A 5-year-old girl killed trying to cross North Monroe Street with her mother in 2013 is leaving a lasting legacy in Spokane.

The Washington state Department of Transportation this week announced a $3.7 million traffic safety grant to convert Monroe from four-lanes plus a turn lane to a two-lanes plus a turn lane in the stretch where the girl was struck.

The change, which is expected two years from now, involves the stretch from Indiana to Kiernan avenues.

The Monroe remake will become the latest in a series of conversions placing numerous city arterials on what urban planners call a “road diet.”

Having two through-lanes with a turn lane instead of four with a turn lane will allow the city to create wider sidewalks, safer crosswalks, roomier parking slots and more efficient bus stops, city officials said.

In addition, the city plans to install new landscaping and pedestrian lighting to improve the appeal along the strip dotted with small businesses. Bus shelters also will be possible.

“This couldn’t have come at a better time,” said E.J. Iannelli , chairman of the Emerson-Garfield Neighborhood Council, where most of the conversion will occur.

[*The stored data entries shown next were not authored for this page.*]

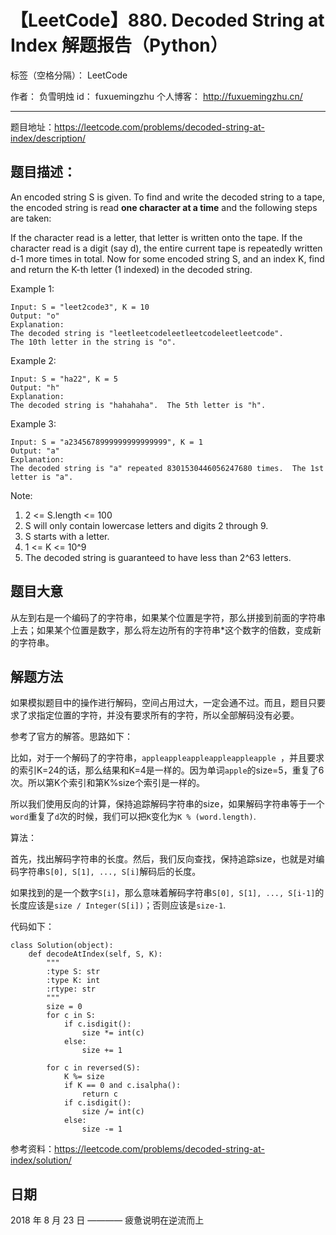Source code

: # 【LeetCode】880. Decoded String at Index 解题报告（Python）

标签（空格分隔）： LeetCode

作者： 		负雪明烛 
id：				fuxuemingzhu
个人博客：	http://fuxuemingzhu.cn/

---

题目地址：https://leetcode.com/problems/decoded-string-at-index/description/

## 题目描述：

An encoded string S is given.  To find and write the decoded string to a tape, the encoded string is read **one character at a time** and the following steps are taken:

If the character read is a letter, that letter is written onto the tape.
If the character read is a digit (say d), the entire current tape is repeatedly written d-1 more times in total.
Now for some encoded string S, and an index K, find and return the K-th letter (1 indexed) in the decoded string.

Example 1:

    Input: S = "leet2code3", K = 10
    Output: "o"
    Explanation: 
    The decoded string is "leetleetcodeleetleetcodeleetleetcode".
    The 10th letter in the string is "o".

Example 2:

    Input: S = "ha22", K = 5
    Output: "h"
    Explanation: 
    The decoded string is "hahahaha".  The 5th letter is "h".

Example 3:

    Input: S = "a2345678999999999999999", K = 1
    Output: "a"
    Explanation: 
    The decoded string is "a" repeated 8301530446056247680 times.  The 1st letter is "a".

Note:

1. 2 <= S.length <= 100
1. S will only contain lowercase letters and digits 2 through 9.
1. S starts with a letter.
1. 1 <= K <= 10^9
1. The decoded string is guaranteed to have less than 2^63 letters.

## 题目大意

从左到右是一个编码了的字符串，如果某个位置是字符，那么拼接到前面的字符串上去；如果某个位置是数字，那么将左边所有的字符串*这个数字的倍数，变成新的字符串。

## 解题方法

如果模拟题目中的操作进行解码，空间占用过大，一定会通不过。而且，题目只要求了求指定位置的字符，并没有要求所有的字符，所以全部解码没有必要。

参考了官方的解答。思路如下：

比如，对于一个解码了的字符串，``appleappleappleappleappleapple ``，并且要求的索引K=24的话，那么结果和K=4是一样的。因为单词``apple``的size=5，重复了6次。所以第K个索引和第K%size个索引是一样的。

所以我们使用反向的计算，保持追踪解码字符串的size，如果解码字符串等于一个``word``重复了``d``次的时候，我们可以把``K``变化为``K % (word.length)``.

算法：

首先，找出解码字符串的长度。然后，我们反向查找，保持追踪size，也就是对编码字符串``S[0], S[1], ..., S[i]``解码后的长度。

如果找到的是一个数字``S[i]``，那么意味着解码字符串``S[0], S[1], ..., S[i-1]``的长度应该是``size / Integer(S[i])``；否则应该是``size-1``.

代码如下：

```python3
class Solution(object):
    def decodeAtIndex(self, S, K):
        """
        :type S: str
        :type K: int
        :rtype: str
        """
        size = 0
        for c in S:
            if c.isdigit():
                size *= int(c)
            else:
                size += 1
        
        for c in reversed(S):
            K %= size
            if K == 0 and c.isalpha():
                return c
            if c.isdigit():
                size /= int(c)
            else:
                size -= 1
```

参考资料：https://leetcode.com/problems/decoded-string-at-index/solution/

## 日期

2018 年 8 月 23 日 ———— 疲惫说明在逆流而上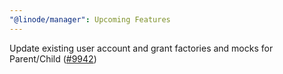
 ```yaml
---
"@linode/manager": Upcoming Features
---
```


Update existing user account and grant factories and mocks for Parent/Child ([#9942](https://github.com/linode/manager/pull/9942))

He said the project dovetails with a neighborhood land-use plan that was completed a year ago. That plan envisions a pedestrian-friendly and lively business district along Monroe.

Three other arterial segments in the Spokane region also won traffic safety funding for conversions from four to two lanes. The grants were announced on Thursday.

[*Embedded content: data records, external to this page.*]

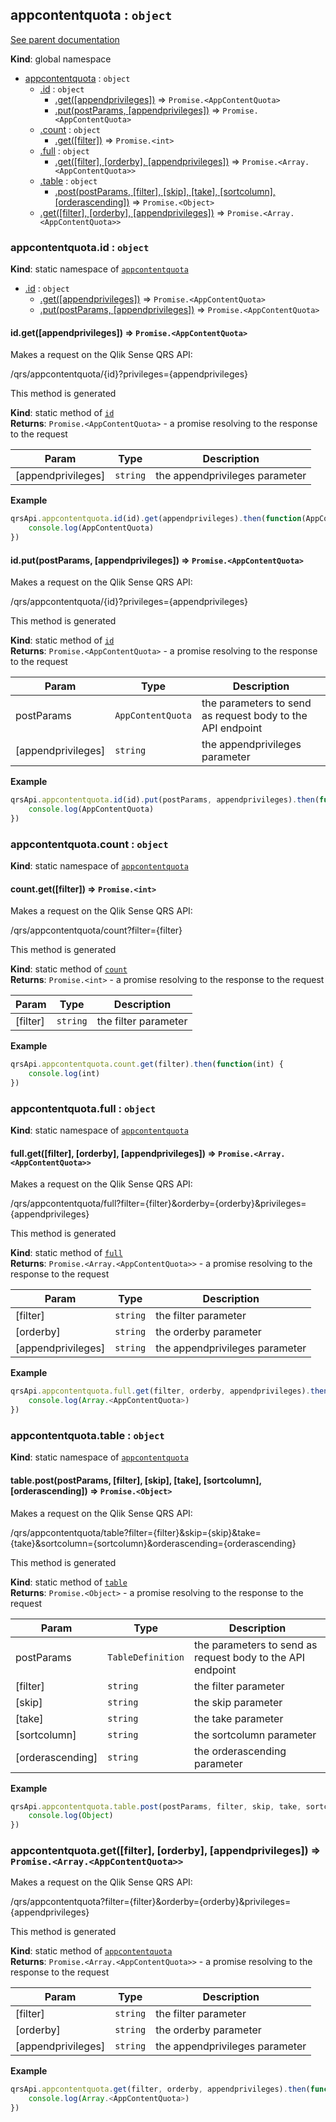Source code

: <a name="appcontentquota"></a>
## appcontentquota : <code>object</code>
[See parent documentation](qrs.md)

**Kind**: global namespace  

* [appcontentquota](#appcontentquota) : <code>object</code>
  * [.id](#appcontentquota.id) : <code>object</code>
    * [.get([appendprivileges])](#appcontentquota.id.get) ⇒ <code>Promise.&lt;AppContentQuota&gt;</code>
    * [.put(postParams, [appendprivileges])](#appcontentquota.id.put) ⇒ <code>Promise.&lt;AppContentQuota&gt;</code>
  * [.count](#appcontentquota.count) : <code>object</code>
    * [.get([filter])](#appcontentquota.count.get) ⇒ <code>Promise.&lt;int&gt;</code>
  * [.full](#appcontentquota.full) : <code>object</code>
    * [.get([filter], [orderby], [appendprivileges])](#appcontentquota.full.get) ⇒ <code>Promise.&lt;Array.&lt;AppContentQuota&gt;&gt;</code>
  * [.table](#appcontentquota.table) : <code>object</code>
    * [.post(postParams, [filter], [skip], [take], [sortcolumn], [orderascending])](#appcontentquota.table.post) ⇒ <code>Promise.&lt;Object&gt;</code>
  * [.get([filter], [orderby], [appendprivileges])](#appcontentquota.get) ⇒ <code>Promise.&lt;Array.&lt;AppContentQuota&gt;&gt;</code>

<a name="appcontentquota.id"></a>
### appcontentquota.id : <code>object</code>
**Kind**: static namespace of <code>[appcontentquota](#appcontentquota)</code>  

* [.id](#appcontentquota.id) : <code>object</code>
  * [.get([appendprivileges])](#appcontentquota.id.get) ⇒ <code>Promise.&lt;AppContentQuota&gt;</code>
  * [.put(postParams, [appendprivileges])](#appcontentquota.id.put) ⇒ <code>Promise.&lt;AppContentQuota&gt;</code>

<a name="appcontentquota.id.get"></a>
#### id.get([appendprivileges]) ⇒ <code>Promise.&lt;AppContentQuota&gt;</code>
Makes a request on the Qlik Sense QRS API:

/qrs/appcontentquota/{id}?privileges={appendprivileges}

This method is generated

**Kind**: static method of <code>[id](#appcontentquota.id)</code>  
**Returns**: <code>Promise.&lt;AppContentQuota&gt;</code> - a promise resolving to the response to the request  

| Param | Type | Description |
| --- | --- | --- |
| [appendprivileges] | <code>string</code> | the appendprivileges parameter |

**Example**  
```javascript
qrsApi.appcontentquota.id(id).get(appendprivileges).then(function(AppContentQuota) {
    console.log(AppContentQuota)
})
```
<a name="appcontentquota.id.put"></a>
#### id.put(postParams, [appendprivileges]) ⇒ <code>Promise.&lt;AppContentQuota&gt;</code>
Makes a request on the Qlik Sense QRS API:

/qrs/appcontentquota/{id}?privileges={appendprivileges}

This method is generated

**Kind**: static method of <code>[id](#appcontentquota.id)</code>  
**Returns**: <code>Promise.&lt;AppContentQuota&gt;</code> - a promise resolving to the response to the request  

| Param | Type | Description |
| --- | --- | --- |
| postParams | <code>AppContentQuota</code> | the parameters to send as request body to the API endpoint |
| [appendprivileges] | <code>string</code> | the appendprivileges parameter |

**Example**  
```javascript
qrsApi.appcontentquota.id(id).put(postParams, appendprivileges).then(function(AppContentQuota) {
    console.log(AppContentQuota)
})
```
<a name="appcontentquota.count"></a>
### appcontentquota.count : <code>object</code>
**Kind**: static namespace of <code>[appcontentquota](#appcontentquota)</code>  
<a name="appcontentquota.count.get"></a>
#### count.get([filter]) ⇒ <code>Promise.&lt;int&gt;</code>
Makes a request on the Qlik Sense QRS API:

/qrs/appcontentquota/count?filter={filter}

This method is generated

**Kind**: static method of <code>[count](#appcontentquota.count)</code>  
**Returns**: <code>Promise.&lt;int&gt;</code> - a promise resolving to the response to the request  

| Param | Type | Description |
| --- | --- | --- |
| [filter] | <code>string</code> | the filter parameter |

**Example**  
```javascript
qrsApi.appcontentquota.count.get(filter).then(function(int) {
    console.log(int)
})
```
<a name="appcontentquota.full"></a>
### appcontentquota.full : <code>object</code>
**Kind**: static namespace of <code>[appcontentquota](#appcontentquota)</code>  
<a name="appcontentquota.full.get"></a>
#### full.get([filter], [orderby], [appendprivileges]) ⇒ <code>Promise.&lt;Array.&lt;AppContentQuota&gt;&gt;</code>
Makes a request on the Qlik Sense QRS API:

/qrs/appcontentquota/full?filter={filter}&orderby={orderby}&privileges={appendprivileges}

This method is generated

**Kind**: static method of <code>[full](#appcontentquota.full)</code>  
**Returns**: <code>Promise.&lt;Array.&lt;AppContentQuota&gt;&gt;</code> - a promise resolving to the response to the request  

| Param | Type | Description |
| --- | --- | --- |
| [filter] | <code>string</code> | the filter parameter |
| [orderby] | <code>string</code> | the orderby parameter |
| [appendprivileges] | <code>string</code> | the appendprivileges parameter |

**Example**  
```javascript
qrsApi.appcontentquota.full.get(filter, orderby, appendprivileges).then(function(Array.<AppContentQuota>) {
    console.log(Array.<AppContentQuota>)
})
```
<a name="appcontentquota.table"></a>
### appcontentquota.table : <code>object</code>
**Kind**: static namespace of <code>[appcontentquota](#appcontentquota)</code>  
<a name="appcontentquota.table.post"></a>
#### table.post(postParams, [filter], [skip], [take], [sortcolumn], [orderascending]) ⇒ <code>Promise.&lt;Object&gt;</code>
Makes a request on the Qlik Sense QRS API:

/qrs/appcontentquota/table?filter={filter}&skip={skip}&take={take}&sortcolumn={sortcolumn}&orderascending={orderascending}

This method is generated

**Kind**: static method of <code>[table](#appcontentquota.table)</code>  
**Returns**: <code>Promise.&lt;Object&gt;</code> - a promise resolving to the response to the request  

| Param | Type | Description |
| --- | --- | --- |
| postParams | <code>TableDefinition</code> | the parameters to send as request body to the API endpoint |
| [filter] | <code>string</code> | the filter parameter |
| [skip] | <code>string</code> | the skip parameter |
| [take] | <code>string</code> | the take parameter |
| [sortcolumn] | <code>string</code> | the sortcolumn parameter |
| [orderascending] | <code>string</code> | the orderascending parameter |

**Example**  
```javascript
qrsApi.appcontentquota.table.post(postParams, filter, skip, take, sortcolumn, orderascending).then(function(Object) {
    console.log(Object)
})
```
<a name="appcontentquota.get"></a>
### appcontentquota.get([filter], [orderby], [appendprivileges]) ⇒ <code>Promise.&lt;Array.&lt;AppContentQuota&gt;&gt;</code>
Makes a request on the Qlik Sense QRS API:

/qrs/appcontentquota?filter={filter}&orderby={orderby}&privileges={appendprivileges}

This method is generated

**Kind**: static method of <code>[appcontentquota](#appcontentquota)</code>  
**Returns**: <code>Promise.&lt;Array.&lt;AppContentQuota&gt;&gt;</code> - a promise resolving to the response to the request  

| Param | Type | Description |
| --- | --- | --- |
| [filter] | <code>string</code> | the filter parameter |
| [orderby] | <code>string</code> | the orderby parameter |
| [appendprivileges] | <code>string</code> | the appendprivileges parameter |

**Example**  
```javascript
qrsApi.appcontentquota.get(filter, orderby, appendprivileges).then(function(Array.<AppContentQuota>) {
    console.log(Array.<AppContentQuota>)
})
```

The other projects are Crestline Street from Euclid to Francis, $720,000; Maxwell and Mission avenues from Washington to Maple streets, $435,000; and McDonald Road in Spokane Valley from Mission to 16th avenues.

Statewide, $48 million is headed to 46 separate projects. Spokane County won $430,000 for safety data collection and improved signage.

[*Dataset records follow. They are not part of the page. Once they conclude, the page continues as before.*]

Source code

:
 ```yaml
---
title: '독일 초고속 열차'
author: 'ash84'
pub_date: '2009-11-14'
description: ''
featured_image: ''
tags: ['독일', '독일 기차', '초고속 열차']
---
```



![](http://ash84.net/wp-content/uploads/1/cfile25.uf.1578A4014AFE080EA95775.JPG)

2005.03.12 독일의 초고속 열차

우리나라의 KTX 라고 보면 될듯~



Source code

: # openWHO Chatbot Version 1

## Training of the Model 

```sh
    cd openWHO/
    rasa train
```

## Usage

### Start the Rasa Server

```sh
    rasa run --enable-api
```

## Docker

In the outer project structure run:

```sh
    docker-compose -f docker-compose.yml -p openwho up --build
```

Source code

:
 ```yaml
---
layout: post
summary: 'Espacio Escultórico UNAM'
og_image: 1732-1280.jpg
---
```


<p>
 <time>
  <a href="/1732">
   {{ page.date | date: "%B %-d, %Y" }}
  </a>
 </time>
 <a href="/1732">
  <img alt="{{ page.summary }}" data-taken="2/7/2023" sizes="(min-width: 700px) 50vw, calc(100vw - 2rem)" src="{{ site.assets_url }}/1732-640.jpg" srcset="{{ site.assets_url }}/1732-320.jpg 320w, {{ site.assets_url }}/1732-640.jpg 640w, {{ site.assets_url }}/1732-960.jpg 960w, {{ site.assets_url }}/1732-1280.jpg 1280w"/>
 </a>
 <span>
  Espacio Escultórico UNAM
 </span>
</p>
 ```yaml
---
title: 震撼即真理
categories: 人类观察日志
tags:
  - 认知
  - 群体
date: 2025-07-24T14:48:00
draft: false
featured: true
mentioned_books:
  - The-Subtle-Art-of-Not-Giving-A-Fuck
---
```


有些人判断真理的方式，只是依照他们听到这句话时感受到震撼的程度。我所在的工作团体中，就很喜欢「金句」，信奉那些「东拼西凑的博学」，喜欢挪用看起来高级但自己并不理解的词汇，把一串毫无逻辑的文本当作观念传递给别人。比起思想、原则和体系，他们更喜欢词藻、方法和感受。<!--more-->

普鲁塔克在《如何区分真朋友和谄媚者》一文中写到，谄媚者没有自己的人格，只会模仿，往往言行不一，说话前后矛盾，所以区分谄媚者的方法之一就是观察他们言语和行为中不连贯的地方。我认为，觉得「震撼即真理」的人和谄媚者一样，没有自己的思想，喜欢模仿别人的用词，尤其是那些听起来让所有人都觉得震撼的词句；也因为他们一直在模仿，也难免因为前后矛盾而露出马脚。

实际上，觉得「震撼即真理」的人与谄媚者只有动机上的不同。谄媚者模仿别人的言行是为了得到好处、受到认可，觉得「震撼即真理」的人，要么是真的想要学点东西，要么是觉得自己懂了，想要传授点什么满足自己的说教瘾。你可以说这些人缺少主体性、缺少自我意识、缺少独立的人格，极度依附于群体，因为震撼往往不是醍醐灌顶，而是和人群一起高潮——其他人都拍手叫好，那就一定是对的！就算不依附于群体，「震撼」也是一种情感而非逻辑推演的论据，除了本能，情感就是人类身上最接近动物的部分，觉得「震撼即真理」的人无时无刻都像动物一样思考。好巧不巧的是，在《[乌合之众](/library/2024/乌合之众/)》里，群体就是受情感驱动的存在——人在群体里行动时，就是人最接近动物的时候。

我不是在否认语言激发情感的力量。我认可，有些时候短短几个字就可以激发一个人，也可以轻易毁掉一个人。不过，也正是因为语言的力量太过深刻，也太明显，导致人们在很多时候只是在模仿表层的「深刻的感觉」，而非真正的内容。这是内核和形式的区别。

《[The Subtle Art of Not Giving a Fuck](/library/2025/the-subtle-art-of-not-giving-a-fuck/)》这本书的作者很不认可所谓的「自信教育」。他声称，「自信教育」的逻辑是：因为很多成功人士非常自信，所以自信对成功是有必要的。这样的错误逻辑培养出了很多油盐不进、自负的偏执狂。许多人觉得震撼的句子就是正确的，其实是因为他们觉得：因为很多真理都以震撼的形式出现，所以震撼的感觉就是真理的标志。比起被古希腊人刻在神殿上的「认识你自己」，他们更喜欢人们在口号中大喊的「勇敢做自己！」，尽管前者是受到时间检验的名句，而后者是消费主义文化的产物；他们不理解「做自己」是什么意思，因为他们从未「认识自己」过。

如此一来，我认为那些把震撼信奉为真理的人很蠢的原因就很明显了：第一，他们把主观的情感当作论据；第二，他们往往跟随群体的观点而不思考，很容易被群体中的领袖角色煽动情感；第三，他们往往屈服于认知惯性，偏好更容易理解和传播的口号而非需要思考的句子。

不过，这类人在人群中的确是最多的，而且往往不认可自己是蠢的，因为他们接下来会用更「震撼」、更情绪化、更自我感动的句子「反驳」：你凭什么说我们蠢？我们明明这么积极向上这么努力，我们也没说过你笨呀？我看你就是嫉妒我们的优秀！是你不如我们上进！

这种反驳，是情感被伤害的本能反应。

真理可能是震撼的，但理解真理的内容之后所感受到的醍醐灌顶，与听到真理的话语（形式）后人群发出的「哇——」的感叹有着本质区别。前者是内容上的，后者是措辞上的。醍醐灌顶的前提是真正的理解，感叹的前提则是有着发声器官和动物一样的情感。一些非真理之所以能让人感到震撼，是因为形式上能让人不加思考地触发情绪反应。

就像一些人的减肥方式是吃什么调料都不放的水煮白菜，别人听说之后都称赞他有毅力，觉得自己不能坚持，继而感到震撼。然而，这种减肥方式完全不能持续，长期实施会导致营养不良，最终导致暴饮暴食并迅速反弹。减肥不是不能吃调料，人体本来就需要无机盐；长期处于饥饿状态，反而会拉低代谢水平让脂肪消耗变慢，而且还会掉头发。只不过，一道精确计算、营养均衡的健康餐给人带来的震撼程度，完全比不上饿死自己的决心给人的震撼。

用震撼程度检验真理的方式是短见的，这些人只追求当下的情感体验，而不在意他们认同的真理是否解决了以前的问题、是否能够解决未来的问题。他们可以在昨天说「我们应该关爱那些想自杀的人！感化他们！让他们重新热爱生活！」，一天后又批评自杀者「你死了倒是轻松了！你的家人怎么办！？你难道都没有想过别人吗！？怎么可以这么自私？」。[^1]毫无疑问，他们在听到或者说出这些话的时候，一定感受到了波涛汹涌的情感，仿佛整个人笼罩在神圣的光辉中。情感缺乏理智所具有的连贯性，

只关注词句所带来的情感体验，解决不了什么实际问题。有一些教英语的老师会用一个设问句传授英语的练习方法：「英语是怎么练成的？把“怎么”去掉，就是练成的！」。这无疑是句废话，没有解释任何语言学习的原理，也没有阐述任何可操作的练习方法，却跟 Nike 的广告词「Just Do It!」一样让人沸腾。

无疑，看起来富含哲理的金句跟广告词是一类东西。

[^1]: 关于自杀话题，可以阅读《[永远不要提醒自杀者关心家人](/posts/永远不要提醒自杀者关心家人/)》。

Brandon Blankenagel, a Spokane city engineer, said the death of the 5-year-old girl, Elayna Burrows-Gust, was a chief reason that the Monroe project won the larger federal safety grant through the state’s selection process.

He said the larger state grant will be combined with a smaller grant and city funds for a project budget of $4.1 million.

City Councilwoman Candace Mumm, who represents northwest Spokane, said the project has been one of her priorities since she took office last year.

“For me, this is great news,” she said.

City Councilman Jon Snyder, who represents south Spokane, was one of the first officials to call for changes after the 2013 death.

That was the second fatality along North Monroe in recent years. In 2011, a police officer struck and killed an intoxicated man trying to cross the street at night. The officer was typing a message into an onboard computer just before the collision. Both accidents happened near Montgomery Avenue.

Snyder said the project has a dual purpose.

“This has the potential to be a good shot in the arm for that (business) district.”

On South Perry Street in Snyder’s council district, street-side pedestrian improvements and crossings a decade ago are credited as a key to the commercial revival there.

That project also won a transportation grant largely to improve pedestrian safety near Grant Elementary School.

Post Street on the North Side, East Sprague Avenue west of Altamont Street, 29th Avenue west of Grand Boulevard and Monroe and Lincoln streets on the South Side are other examples of conversions from four to two lanes.

Mumm said business owners from East Sprague were enlisted to attend Emerson-Garfield meetings to help calm any concern about the conversion among North Monroe business owners.

Iannelli said some people might think that the reduction in lanes would slow traffic overall, but the experience around the country shows anything but that. He said conversions are counterintuitive in that they actually improve traffic flow as well as safety.

“It’s been proven again and again with ‘road diets’ across the country,” Iannelli said.